Economic crisis leads to huge changes in working practices

Tuesday, 1 January 2013 00:00 -     - {{hitsCtrl.values.hits}}

The ILO’s Global Wage Report 2012/13 which was released recently says many companies have adopted new working practices in response to the global economic crisis as a way of staying afloat.

According to the report, employees have seen changes in their hourly wage rates, as well as in the number of hours they work.

“In many countries, the global economic crisis has led to shorter hours of work due to reductions in the amount of overtime or an increase in involuntary part-time work, as well as increases in the proportion of part-time relative to full-time employees.

“This has negatively affected wages,” says co-author of the report Patrick Belser.

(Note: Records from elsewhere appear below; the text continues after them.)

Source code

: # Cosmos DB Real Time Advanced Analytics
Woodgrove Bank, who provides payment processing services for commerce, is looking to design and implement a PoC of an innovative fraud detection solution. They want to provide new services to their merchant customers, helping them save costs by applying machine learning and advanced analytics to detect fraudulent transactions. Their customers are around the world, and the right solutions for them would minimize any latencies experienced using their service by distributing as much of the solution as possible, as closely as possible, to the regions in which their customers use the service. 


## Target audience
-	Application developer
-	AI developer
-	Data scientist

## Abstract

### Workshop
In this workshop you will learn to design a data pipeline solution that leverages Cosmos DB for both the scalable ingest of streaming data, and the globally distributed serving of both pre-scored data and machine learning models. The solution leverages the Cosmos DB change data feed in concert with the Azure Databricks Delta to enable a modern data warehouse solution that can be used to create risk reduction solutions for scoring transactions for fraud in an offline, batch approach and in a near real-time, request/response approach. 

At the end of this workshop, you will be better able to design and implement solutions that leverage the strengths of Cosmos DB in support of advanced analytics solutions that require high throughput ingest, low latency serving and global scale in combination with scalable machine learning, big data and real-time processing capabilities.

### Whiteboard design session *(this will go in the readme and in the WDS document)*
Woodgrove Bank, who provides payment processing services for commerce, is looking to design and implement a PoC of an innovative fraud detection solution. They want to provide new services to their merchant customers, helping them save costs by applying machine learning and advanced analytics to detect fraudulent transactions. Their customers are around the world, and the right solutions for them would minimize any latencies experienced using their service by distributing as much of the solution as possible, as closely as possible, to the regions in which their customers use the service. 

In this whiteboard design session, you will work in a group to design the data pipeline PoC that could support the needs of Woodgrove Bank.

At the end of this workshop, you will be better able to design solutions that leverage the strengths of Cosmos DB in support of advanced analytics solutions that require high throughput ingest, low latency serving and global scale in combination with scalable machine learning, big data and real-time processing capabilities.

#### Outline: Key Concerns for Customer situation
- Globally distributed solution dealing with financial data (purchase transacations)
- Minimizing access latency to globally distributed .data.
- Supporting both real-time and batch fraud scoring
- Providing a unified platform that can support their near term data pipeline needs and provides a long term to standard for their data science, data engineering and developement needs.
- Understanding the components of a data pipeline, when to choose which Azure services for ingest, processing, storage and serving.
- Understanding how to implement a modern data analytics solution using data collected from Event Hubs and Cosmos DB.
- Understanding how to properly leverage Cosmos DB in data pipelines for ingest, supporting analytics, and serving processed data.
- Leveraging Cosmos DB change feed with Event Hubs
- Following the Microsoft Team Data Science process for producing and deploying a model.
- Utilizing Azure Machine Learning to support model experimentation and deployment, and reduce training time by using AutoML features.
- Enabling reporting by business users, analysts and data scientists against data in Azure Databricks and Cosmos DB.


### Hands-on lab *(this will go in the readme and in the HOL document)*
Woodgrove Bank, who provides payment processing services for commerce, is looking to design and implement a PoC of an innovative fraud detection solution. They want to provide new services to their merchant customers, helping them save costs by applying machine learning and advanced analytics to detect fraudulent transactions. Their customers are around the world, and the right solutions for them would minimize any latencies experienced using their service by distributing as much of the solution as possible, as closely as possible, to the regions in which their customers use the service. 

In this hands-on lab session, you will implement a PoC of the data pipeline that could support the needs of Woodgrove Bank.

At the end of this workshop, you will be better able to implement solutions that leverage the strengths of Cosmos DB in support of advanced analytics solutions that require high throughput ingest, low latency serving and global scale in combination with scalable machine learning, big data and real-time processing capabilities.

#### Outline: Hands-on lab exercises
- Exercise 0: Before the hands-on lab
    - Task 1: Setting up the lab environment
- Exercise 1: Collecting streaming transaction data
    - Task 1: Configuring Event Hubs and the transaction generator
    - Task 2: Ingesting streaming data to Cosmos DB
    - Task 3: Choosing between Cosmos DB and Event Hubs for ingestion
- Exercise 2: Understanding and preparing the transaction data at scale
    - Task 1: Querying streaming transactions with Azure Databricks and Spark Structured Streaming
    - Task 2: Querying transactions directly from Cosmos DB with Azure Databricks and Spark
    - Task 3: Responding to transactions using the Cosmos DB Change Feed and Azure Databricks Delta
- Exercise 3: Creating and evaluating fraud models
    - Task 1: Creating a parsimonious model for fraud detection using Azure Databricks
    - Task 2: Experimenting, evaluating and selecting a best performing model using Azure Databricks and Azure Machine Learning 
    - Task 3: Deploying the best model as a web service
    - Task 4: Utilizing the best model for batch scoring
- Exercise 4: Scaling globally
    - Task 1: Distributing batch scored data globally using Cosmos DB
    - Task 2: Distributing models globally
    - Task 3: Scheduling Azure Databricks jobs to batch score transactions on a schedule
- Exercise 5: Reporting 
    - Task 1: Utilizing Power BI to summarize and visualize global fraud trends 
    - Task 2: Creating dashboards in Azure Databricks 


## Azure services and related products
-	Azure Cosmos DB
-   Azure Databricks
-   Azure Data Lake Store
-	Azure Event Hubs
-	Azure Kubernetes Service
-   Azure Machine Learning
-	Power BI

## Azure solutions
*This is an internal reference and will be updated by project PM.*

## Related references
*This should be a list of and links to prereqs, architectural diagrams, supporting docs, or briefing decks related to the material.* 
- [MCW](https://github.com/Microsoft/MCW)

Companies in several countries have reduced employees’ working time as part of work sharing programmes. Often, three or four-day weeks have replaced the traditional five-day week, daily hours have been reduced or plants have been shut down for periods of several weeks or even months.

But rather than being a universally negative aspect of the economic crisis, reductions in working hours due to work sharing policies should be seen as a positive development, says ILO Senior Research Officer Jon Messenger.

“Work sharing is a reduction in working time to avoid lay-offs. The company temporarily gets a reduction in its wage bill and the employees don’t lose their jobs. It is a measure that helps to stabilise the economy,” the Messenger explains.

Although work sharing means a proportional reduction in wages, these are often supplemented by partial unemployment payments funded by governments. In addition, workers may be offered training which helps them in the long term. “If you look at the pure effect on wages, you would assume that wages would go down proportionately. But in the majority of cases there are income support payments, unemployment insurance or unemployment compensation, which fund a proportion of the reduced wage. Workers in many cases receive at least half, if not more of the wages that they have lost,” Messenger adds.

Work sharing programs have been implemented in two dozen countries in the Americas, Europe including Turkey as well as South Africa.

Messenger stresses that work sharing is a temporary measure, to be used in times of crisis, which gives companies breathing space until a recovery begins. On average, it last between six to 24 months. “It’s a safety net that operates long enough for the economy to rebound. It is not a silver bullet but an important tool that you need to have available, and you need to have it in place before the downturn comes.”